(WHAT YOU ARE ASKED TO DO)
Only one span of the listing below should come back. It runs from the line with "- Auditability through timestamp tracking" through the line with "The schema supports", and each of its lines must be reproduced exactly.

(DATASET RECORDS begins)

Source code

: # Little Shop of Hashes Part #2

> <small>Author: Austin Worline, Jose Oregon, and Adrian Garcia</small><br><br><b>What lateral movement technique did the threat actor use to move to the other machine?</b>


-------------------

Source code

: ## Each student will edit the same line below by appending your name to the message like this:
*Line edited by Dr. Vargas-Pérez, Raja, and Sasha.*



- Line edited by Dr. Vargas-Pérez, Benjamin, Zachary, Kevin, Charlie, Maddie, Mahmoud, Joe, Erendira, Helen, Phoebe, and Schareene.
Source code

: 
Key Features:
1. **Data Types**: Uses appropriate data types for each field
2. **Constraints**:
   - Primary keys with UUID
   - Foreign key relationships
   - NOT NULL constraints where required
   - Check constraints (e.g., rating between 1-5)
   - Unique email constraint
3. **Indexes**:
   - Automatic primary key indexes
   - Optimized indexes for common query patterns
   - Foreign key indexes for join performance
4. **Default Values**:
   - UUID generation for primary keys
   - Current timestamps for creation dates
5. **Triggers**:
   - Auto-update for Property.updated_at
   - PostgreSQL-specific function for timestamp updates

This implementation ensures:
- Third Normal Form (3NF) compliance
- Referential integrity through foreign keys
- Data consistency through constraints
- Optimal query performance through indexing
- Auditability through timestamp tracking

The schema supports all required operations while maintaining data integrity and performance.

(DATASET RECORDS ends)
(DATASET RECORDS begins)

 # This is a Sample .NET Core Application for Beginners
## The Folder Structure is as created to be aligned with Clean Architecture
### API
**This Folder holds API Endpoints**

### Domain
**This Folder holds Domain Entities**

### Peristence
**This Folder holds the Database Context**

(DATASET RECORDS ends)

(WRITTEN RESPONSE)
- Auditability through timestamp tracking

The schema supports all required operations while maintaining data integrity and performance.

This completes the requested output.